[[ MATERIAL TO PROCESS, beginning ]]
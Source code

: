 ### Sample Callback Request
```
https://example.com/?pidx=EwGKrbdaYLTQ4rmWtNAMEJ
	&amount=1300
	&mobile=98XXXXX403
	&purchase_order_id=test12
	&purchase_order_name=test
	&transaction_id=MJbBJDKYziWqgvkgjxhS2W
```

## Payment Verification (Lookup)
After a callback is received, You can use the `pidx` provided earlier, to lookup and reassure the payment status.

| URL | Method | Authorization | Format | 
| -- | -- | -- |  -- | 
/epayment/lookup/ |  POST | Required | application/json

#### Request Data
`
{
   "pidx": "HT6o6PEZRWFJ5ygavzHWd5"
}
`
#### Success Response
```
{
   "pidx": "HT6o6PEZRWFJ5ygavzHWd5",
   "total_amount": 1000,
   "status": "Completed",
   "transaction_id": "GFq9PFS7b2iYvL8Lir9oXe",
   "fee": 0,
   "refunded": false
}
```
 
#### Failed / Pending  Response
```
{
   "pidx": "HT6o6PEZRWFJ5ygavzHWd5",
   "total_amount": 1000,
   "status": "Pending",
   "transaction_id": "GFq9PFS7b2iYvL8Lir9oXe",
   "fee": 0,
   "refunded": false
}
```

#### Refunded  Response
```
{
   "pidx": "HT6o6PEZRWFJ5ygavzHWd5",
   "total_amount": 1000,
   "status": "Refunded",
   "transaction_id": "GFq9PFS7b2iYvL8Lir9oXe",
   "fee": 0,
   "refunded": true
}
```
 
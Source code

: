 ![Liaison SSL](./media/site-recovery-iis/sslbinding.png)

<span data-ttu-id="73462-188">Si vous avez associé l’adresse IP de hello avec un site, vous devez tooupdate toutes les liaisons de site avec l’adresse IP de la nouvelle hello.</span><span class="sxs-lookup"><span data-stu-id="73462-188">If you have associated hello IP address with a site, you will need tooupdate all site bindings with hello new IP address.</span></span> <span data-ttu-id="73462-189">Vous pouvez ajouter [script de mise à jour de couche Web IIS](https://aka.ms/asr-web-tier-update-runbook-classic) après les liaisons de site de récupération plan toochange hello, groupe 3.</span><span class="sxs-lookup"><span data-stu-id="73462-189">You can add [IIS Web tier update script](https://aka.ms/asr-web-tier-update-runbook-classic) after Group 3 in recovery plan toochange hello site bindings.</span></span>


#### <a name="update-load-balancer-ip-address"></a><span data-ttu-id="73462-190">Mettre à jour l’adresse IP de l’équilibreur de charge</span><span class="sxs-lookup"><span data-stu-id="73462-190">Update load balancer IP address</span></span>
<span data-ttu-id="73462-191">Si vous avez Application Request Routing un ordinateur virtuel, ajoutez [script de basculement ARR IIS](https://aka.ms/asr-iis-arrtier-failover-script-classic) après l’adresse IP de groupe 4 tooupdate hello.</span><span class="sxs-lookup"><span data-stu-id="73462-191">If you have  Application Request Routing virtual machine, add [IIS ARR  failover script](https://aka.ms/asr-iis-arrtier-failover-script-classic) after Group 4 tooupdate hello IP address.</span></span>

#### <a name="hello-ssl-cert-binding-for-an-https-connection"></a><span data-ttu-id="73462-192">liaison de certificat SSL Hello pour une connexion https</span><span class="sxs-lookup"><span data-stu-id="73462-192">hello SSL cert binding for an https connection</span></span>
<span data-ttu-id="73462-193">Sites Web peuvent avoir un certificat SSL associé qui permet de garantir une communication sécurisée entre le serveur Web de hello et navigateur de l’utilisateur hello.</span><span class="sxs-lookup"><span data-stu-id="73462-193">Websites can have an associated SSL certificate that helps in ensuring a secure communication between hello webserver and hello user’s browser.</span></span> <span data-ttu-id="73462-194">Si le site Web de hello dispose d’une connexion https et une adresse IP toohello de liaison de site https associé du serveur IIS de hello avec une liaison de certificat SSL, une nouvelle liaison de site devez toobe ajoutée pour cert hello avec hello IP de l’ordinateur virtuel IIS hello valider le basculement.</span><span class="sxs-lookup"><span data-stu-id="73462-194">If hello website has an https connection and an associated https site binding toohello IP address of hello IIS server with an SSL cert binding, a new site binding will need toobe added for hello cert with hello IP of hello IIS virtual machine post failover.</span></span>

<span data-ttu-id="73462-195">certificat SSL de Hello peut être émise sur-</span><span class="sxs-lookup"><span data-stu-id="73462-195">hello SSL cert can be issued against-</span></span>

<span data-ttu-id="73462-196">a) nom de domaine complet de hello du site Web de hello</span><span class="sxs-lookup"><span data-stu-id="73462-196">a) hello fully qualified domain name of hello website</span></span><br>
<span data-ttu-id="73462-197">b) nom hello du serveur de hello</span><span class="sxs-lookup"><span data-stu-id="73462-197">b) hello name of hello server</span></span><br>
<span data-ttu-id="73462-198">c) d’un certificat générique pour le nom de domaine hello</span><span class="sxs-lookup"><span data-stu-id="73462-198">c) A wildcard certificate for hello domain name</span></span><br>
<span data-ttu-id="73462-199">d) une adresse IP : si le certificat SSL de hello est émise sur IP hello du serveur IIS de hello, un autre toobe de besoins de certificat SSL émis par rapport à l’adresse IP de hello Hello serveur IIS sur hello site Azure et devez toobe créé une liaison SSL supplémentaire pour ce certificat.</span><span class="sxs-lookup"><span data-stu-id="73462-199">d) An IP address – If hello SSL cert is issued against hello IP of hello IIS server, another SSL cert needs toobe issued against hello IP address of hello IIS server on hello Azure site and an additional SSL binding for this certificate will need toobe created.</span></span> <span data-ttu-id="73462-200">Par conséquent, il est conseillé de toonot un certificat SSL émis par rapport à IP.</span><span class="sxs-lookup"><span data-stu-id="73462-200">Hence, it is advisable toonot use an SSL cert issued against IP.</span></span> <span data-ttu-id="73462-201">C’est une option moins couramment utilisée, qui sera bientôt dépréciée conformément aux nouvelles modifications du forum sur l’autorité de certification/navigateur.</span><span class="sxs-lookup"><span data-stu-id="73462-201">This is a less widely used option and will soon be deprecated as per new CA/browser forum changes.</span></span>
[[ MATERIAL TO PROCESS, end ]]
TASK PROMPT.
For the string "Response", find every line of the material that contains it, and copy each one.

SOLUTION FOR THIS TASK.
#### Success Response
#### Failed / Pending  Response
#### Refunded  Response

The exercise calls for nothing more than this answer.